Boost for £500m transport projects

More than 20 local transport projects with an overall value of £500m will receive fresh funding from the government as it tries to boost infrastructure spending, the Financial Times has learnt.

The list of two dozen, mainly road, schemes has been drawn up by Justine Greening, the transport secretary, and are likely to be announced as early as Thursday.

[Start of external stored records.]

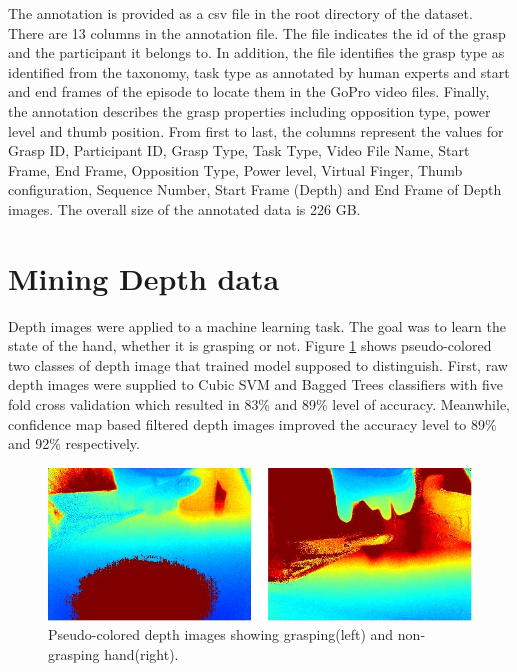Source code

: \documentclass[journal]{IEEEtran}
\begin{document}
The annotation is provided as a csv file in the root directory of the dataset. There are 13 columns in the annotation file. The file indicates the id of the grasp and the participant it belongs to. In addition, the file identifies the grasp type as identified from the taxonomy, task type as annotated by human experts and start and end frames of the episode to locate them in the GoPro video files. Finally, the annotation describes the grasp properties including opposition type, power level and thumb position. From first to last, the columns represent the values for Grasp ID, Participant ID, Grasp Type, Task Type,  Video File Name, Start Frame, End Frame, Opposition Type, Power level, Virtual Finger, Thumb configuration, Sequence Number, Start Frame (Depth) and End Frame of Depth images. The overall size of the annotated data is 226 GB.


\section{Mining Depth data}

Depth images were applied to a machine learning task. The goal was to learn the state of the hand, whether it is grasping or not. Figure \ref{fig:GraspingNonGrasping} shows pseudo-colored two classes of depth image that trained model supposed to distinguish. First, raw depth images were supplied to Cubic SVM and Bagged Trees classifiers with five fold cross validation which resulted in 83\% and 89\% level of accuracy. Meanwhile, confidence map based filtered depth images improved the accuracy level to 89\% and 92\% respectively. 


\begin{figure}
\includegraphics[scale = 1.3]{GraspingNonGrasping}
\caption{Pseudo-colored depth images showing grasping(left) and non-grasping hand(right). }
\label{fig:GraspingNonGrasping}
\centering
\end{figure}
\end{document}
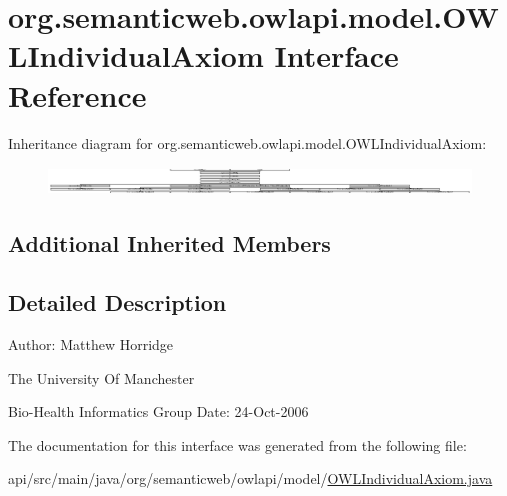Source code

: \hypertarget{interfaceorg_1_1semanticweb_1_1owlapi_1_1model_1_1_o_w_l_individual_axiom}{\section{org.\-semanticweb.\-owlapi.\-model.\-O\-W\-L\-Individual\-Axiom Interface Reference}
\label{interfaceorg_1_1semanticweb_1_1owlapi_1_1model_1_1_o_w_l_individual_axiom}
}
Inheritance diagram for org.\-semanticweb.\-owlapi.\-model.\-O\-W\-L\-Individual\-Axiom\-:\begin{figure}[H]
\begin{center}
\leavevmode
\includegraphics[height=0.748538cm]{interfaceorg_1_1semanticweb_1_1owlapi_1_1model_1_1_o_w_l_individual_axiom}
\end{center}
\end{figure}
\subsection*{Additional Inherited Members}


\subsection{Detailed Description}
Author\-: Matthew Horridge\par
 The University Of Manchester\par
 Bio-\/\-Health Informatics Group Date\-: 24-\/\-Oct-\/2006 

The documentation for this interface was generated from the following file\-:\begin{DoxyCompactItemize}
\item 
api/src/main/java/org/semanticweb/owlapi/model/\hyperlink{_o_w_l_individual_axiom_8java}{O\-W\-L\-Individual\-Axiom.\-java}\end{DoxyCompactItemize}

The projects, some of which are dependent on receiving money from local authorities, are in addition to 20 other transport projects announced in last month’s growth review.
 
It is understood that the largest of the projects is a new “northern distributor road” in Norwich which will see £86m of funding from central government towards a £111m scheme. It is still dependent on Norfolk county council agreeing to fund a separate package of sustainable transport measures in the city centre.
 
In Bristol, Ms Greening is expected to give the green light to a new bus rapid transit scheme travelling from north to south through the centre of the city.
 
The £93m project, which will receive £50m from the government, will feature segregated bus lanes carrying passengers from the Bristol Parkway station to the north of Bristol, down to Hengrove in the south.
 
Leeds will receive funding for a £25m programme of maintenance work on the city’s inner ring road. Civic leaders in the Yorkshire city have warned that the road could have to be closed if the money was not forthcoming.
 
The Department for Transport refused to comment on Wednesday.
 
The news came as the National Audit Office warned that budget cuts to the Highways Agency – from £3.2bn to £2.1bn by 2014-15 – could lead to “deterioration in road quality and higher long-term costs to the department or local authorities”.
 
The NAO, the government’s spending watchdog, also suggested that plans to increase regulated rail fares could backfire by boosting train companies’ profits rather than benefiting the taxpayer.
 
Published on Wednesday its report found that an assessment by the Department for Transport had flagged as a “significant risk” its ability to secure the full benefit of any fare increases as they were dependent on commercial talks with the train operators.
 
The report was compiled before last month’s government decision to delay plans to increase regulated fares, which cover peak times and season tickets, by 3 per cent above retail price inflation. Instead, fare rises will be limited to an average of RPI plus 1 per cent, in line with longstanding government policy.
 
But the government was still expected to revert to RPI plus 3 per cent for 2013 and 2014 as set out in the spending review this year.
 
Critics have long argued that rail companies benefit from any rise in fares at the expense of passengers. But the DfT and industry rejected suggestions by the RMT union that the private operators were committing “daylight robbery on an unprecedented scale.”
 
A spokesman for the DfT said: “We remain confident that any possible future fares change would yield its full anticipated value to the taxpayer and not to train company profits.”